The mechanism incorporates a mercury float to provide smooth operation. The Hooker telescope was equipped in 1919 with a special attachment, an optical astronomical interferometer developed by Albert Michelson, much larger than the one he had used to measure Jupiter's satellites. Michelson was able to use the equipment to determine the precise size and distance of stars, such as Betelgeuse. Henry Norris Russell developed his star classification system based on observations using the Hooker.
Edwin Hubble performed his critical calculations from work on the 100 inch (2.5 m) telescope. He determined that nebula were actually galaxies outside our own Milky Way. Hubble, assisted by Milton L. Humason, discovered the presence of the redshift that indicated the universe is expanding.
The Hooker's long reign as the largest telescope came to an end when the Caltech-Carnegie consortium completed its 200 inch (5 m) telescope in 1948 at Mount Palomar, 90 miles (150 km) south, in San Diego County, California.
In 1986 the 100 inch (2.5 m) telescope was inactivated.

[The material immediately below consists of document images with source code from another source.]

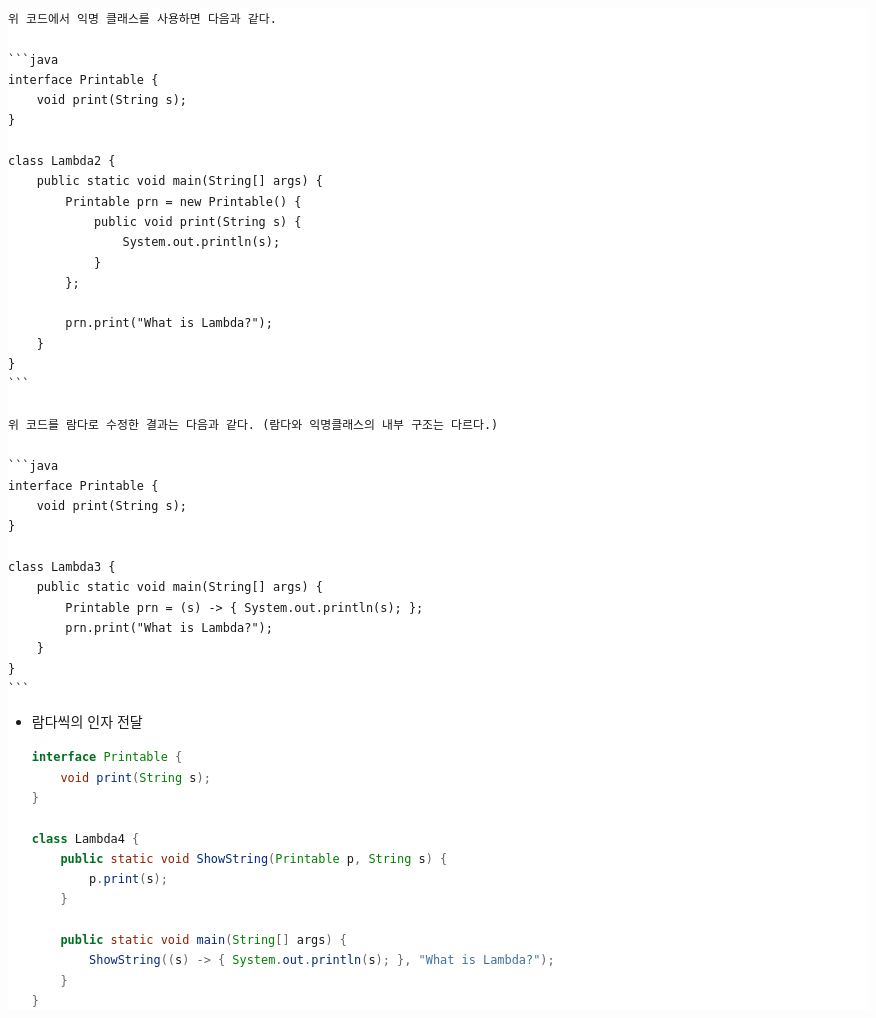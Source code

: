     위 코드에서 익명 클래스를 사용하면 다음과 같다.
    
    ```java
    interface Printable {
        void print(String s);
    }
    
    class Lambda2 {
        public static void main(String[] args) {
            Printable prn = new Printable() {
                public void print(String s) {
                    System.out.println(s);
                }
            };
    
            prn.print("What is Lambda?");
        }
    }
    ```
    
    위 코드를 람다로 수정한 결과는 다음과 같다. (람다와 익명클래스의 내부 구조는 다르다.)
    
    ```java
    interface Printable {
        void print(String s);
    }
    
    class Lambda3 {
        public static void main(String[] args) {
            Printable prn = (s) -> { System.out.println(s); };
            prn.print("What is Lambda?");
        }
    }
    ```
    
- 람다씩의 인자 전달
    
    ```java
    interface Printable {
        void print(String s);
    }
    
    class Lambda4 {
        public static void ShowString(Printable p, String s) {
            p.print(s);
        }
    
        public static void main(String[] args) {
            ShowString((s) -> { System.out.println(s); }, "What is Lambda?");
        }
    }
    ```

It was restarted in 1992 and outfitted with adaptive optics, and the Hooker telescope remains one of the pre-eminent scientific instruments of the 20th century.

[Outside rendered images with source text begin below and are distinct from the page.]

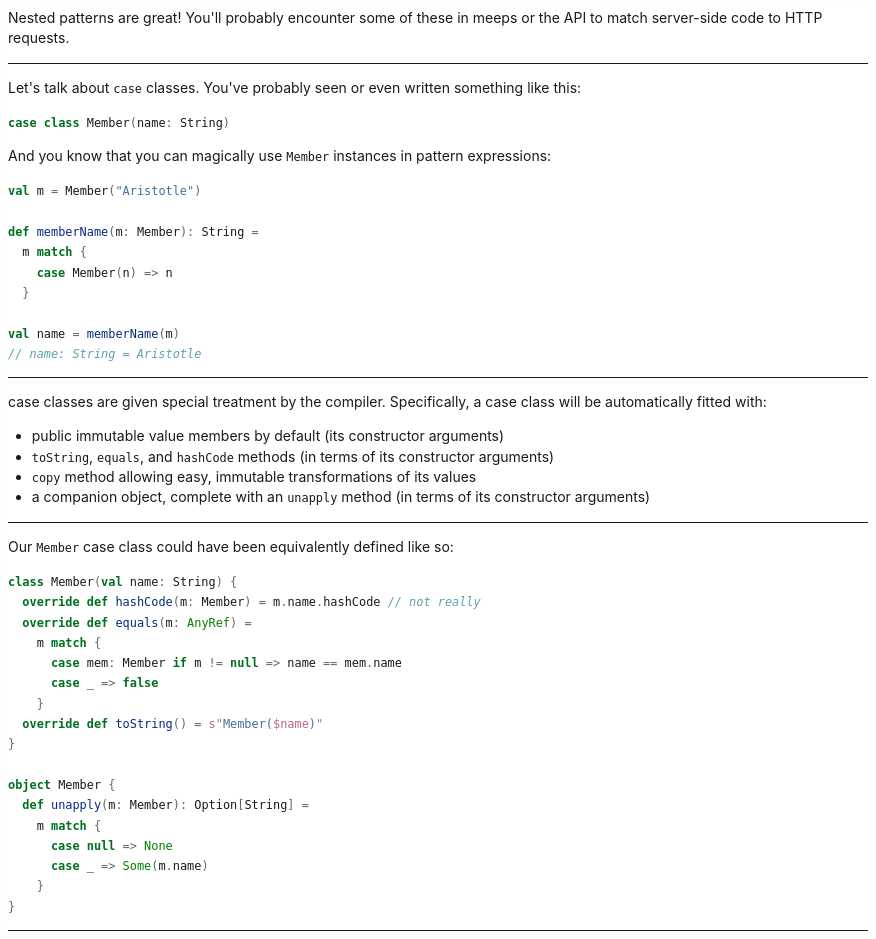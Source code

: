 Nested patterns are great! You'll probably encounter some of these in meeps or
the API to match server-side code to HTTP requests.  

---

Let's talk about `case` classes. You've probably seen or even written
something like this:

```scala
case class Member(name: String)
```

And you know that you can magically use `Member` instances in pattern expressions:
 
```scala
val m = Member("Aristotle")

def memberName(m: Member): String =
  m match {
    case Member(n) => n
  }
  
val name = memberName(m)
// name: String = Aristotle

```

---

case classes are given special treatment by the compiler. Specifically, a
case class will be automatically fitted with:

* public immutable value members by default (its constructor arguments)
* `toString`, `equals`, and `hashCode` methods (in terms of its constructor arguments)
* `copy` method allowing easy, immutable transformations of its values
* a companion object, complete with an `unapply` method (in terms of its constructor arguments)

---

Our `Member` case class could have been equivalently defined like so:

```scala
class Member(val name: String) {
  override def hashCode(m: Member) = m.name.hashCode // not really
  override def equals(m: AnyRef) =
    m match {
      case mem: Member if m != null => name == mem.name
      case _ => false
    }
  override def toString() = s"Member($name)"
}

object Member {
  def unapply(m: Member): Option[String] =
    m match {
      case null => None
      case _ => Some(m.name)
    }
}
```

---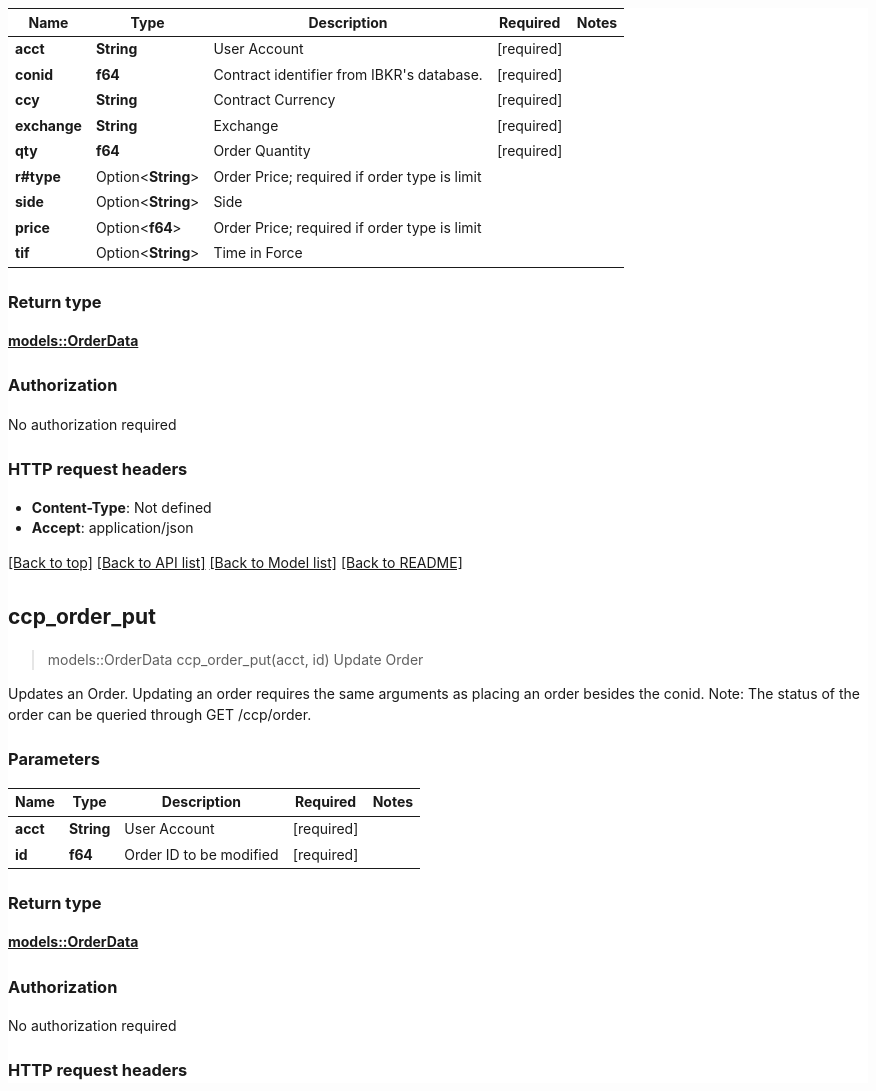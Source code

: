 Name | Type | Description  | Required | Notes
------------- | ------------- | ------------- | ------------- | -------------
**acct** | **String** | User Account | [required] |
**conid** | **f64** | Contract identifier from IBKR's database. | [required] |
**ccy** | **String** | Contract Currency | [required] |
**exchange** | **String** | Exchange | [required] |
**qty** | **f64** | Order Quantity | [required] |
**r#type** | Option<**String**> | Order Price; required if order type is limit |  |
**side** | Option<**String**> | Side |  |
**price** | Option<**f64**> | Order Price; required if order type is limit |  |
**tif** | Option<**String**> | Time in Force |  |

### Return type

[**models::OrderData**](order-data.md)

### Authorization

No authorization required

### HTTP request headers

- **Content-Type**: Not defined
- **Accept**: application/json

[[Back to top]](#) [[Back to API list]](../README.md#documentation-for-api-endpoints) [[Back to Model list]](../README.md#documentation-for-models) [[Back to README]](../README.md)


## ccp_order_put

> models::OrderData ccp_order_put(acct, id)
Update Order

Updates an Order. Updating an order requires the same arguments as placing an order besides the conid. Note: The status of the order can be queried through GET /ccp/order. 

### Parameters


Name | Type | Description  | Required | Notes
------------- | ------------- | ------------- | ------------- | -------------
**acct** | **String** | User Account | [required] |
**id** | **f64** | Order ID to be modified | [required] |

### Return type

[**models::OrderData**](order-data.md)

### Authorization

No authorization required

### HTTP request headers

The telescope has a resolving power of 0.05 arcsec.
[edit] Solar telescopes
There are three solar telescopes, two of which are now in use for science. The 60 foot (18 m) tower telescope was completed in 1908, and the 150 foot (46 m) tower telescope was completed in 1912. The Snow solar telescope, built in 1904 is used for educational demonstrations. The telescopes are used to study helioseismology and other changes in the sun's nature.
[edit] Interferometry
The extremely steady air over Mount Wilson is well suited to interferometry, the use of multiple viewing points to increase resolution enough to allow for the direct measurement of the size of details such as star diameters. Michelson performed the first measurements of other stars in the history of astronomical interferometry on the Hooker telescope in 1919.

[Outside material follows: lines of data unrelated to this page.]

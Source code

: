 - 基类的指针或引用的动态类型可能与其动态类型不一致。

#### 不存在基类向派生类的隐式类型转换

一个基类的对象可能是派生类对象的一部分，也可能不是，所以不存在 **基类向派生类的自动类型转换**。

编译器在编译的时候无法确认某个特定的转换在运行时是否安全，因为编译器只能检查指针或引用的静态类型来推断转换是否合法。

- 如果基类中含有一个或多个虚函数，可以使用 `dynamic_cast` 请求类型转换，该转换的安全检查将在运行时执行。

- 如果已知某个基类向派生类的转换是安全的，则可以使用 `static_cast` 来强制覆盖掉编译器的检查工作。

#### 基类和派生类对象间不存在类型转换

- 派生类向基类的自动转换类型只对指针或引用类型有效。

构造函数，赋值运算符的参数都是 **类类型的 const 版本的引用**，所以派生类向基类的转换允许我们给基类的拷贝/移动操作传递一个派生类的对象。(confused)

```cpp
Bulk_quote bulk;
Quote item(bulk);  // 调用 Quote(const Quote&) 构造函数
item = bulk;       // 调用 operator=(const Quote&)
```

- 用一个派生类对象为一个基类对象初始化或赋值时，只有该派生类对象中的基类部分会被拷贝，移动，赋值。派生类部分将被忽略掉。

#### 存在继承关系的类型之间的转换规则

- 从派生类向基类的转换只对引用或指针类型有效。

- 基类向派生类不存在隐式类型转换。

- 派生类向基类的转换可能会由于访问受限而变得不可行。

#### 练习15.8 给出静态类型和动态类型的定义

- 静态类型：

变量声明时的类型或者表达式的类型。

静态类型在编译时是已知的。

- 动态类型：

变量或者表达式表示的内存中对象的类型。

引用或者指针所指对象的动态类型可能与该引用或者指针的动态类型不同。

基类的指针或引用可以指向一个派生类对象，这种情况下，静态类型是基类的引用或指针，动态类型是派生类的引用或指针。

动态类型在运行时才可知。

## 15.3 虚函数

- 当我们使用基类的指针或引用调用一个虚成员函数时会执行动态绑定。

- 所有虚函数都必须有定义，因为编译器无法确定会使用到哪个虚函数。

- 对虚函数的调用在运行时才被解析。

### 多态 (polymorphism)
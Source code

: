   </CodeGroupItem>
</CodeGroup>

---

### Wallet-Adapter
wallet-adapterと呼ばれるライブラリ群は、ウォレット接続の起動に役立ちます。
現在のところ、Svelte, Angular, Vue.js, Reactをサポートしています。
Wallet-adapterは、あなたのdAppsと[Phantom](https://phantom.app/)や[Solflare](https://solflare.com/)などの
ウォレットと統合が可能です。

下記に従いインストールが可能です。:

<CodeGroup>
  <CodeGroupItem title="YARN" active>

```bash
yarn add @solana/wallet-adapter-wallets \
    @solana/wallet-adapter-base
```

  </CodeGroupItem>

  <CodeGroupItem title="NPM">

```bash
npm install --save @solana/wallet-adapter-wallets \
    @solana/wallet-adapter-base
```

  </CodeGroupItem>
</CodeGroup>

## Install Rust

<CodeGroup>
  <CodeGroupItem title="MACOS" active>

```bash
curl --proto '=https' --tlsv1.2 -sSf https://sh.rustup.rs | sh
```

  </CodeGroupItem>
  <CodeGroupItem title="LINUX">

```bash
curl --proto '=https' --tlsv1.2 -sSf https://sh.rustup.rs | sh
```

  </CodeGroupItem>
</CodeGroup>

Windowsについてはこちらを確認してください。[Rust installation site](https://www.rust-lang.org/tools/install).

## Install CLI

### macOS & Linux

The Infrared Spatial Interferometer (ISI) is an array of three 65 inch (1.65 m) telescopes operating in the mid-infrared. The telescopes are fully mobile and their current site on Mount Wilson allows for placements as far as 70 m apart, giving the resolution of a telescope of that diameter. The signals are converted to radio frequencies through heterodyne circuits and then combined electronically using techniques copied from radio astronomy. ISI is run by an arm of the University of California, Berkeley. The longest (70m) baseline provides a resolution of 0.003 arcsec at 11 micrometers. On July 9, 2003, ISI recorded the first closure phase aperture synthesis measurements in the mid infrared.
The Center for High Angular Resolution Astronomy (CHARA) array is an interferometer formed from six 1 m (40-inch) telescopes arranged along three axes with a maximum separation length of 330 m. The light beams travel through vacuum tubes and are combined optically, requiring a building 100 meters long with movable mirrors to keep the light in phase as the earth rotates. CHARA is operated by the Georgia State University and began scientific use in 2002 and began "routine operations" in early 2004. In infrared the integrated image can resolve down to 0.0005 arcseconds. As of 2005 four of the six telescopes have been commissioned for interferometric observations.
These and other astronomical interferometers are included in the List of astronomical interferometers at visible and infrared wavelengths. The history of the development of these instruments is given in History of astronomical interferometry.
[edit] Miscellaneous
- Letters to the Mount Wilson Observatory are the subject of a permanent exhibition at the Museum of Jurassic Technology in Los Angeles, California. A small room is dedicated to a collection of unusual letters and theories received by the observatory circa 1915–1935. These letters were also collected in the book No One May Ever Have the Same Knowledge Again: Letters to Mt. Wilson Observatory 1915-1935 (ISBN 0-9647215-0-3).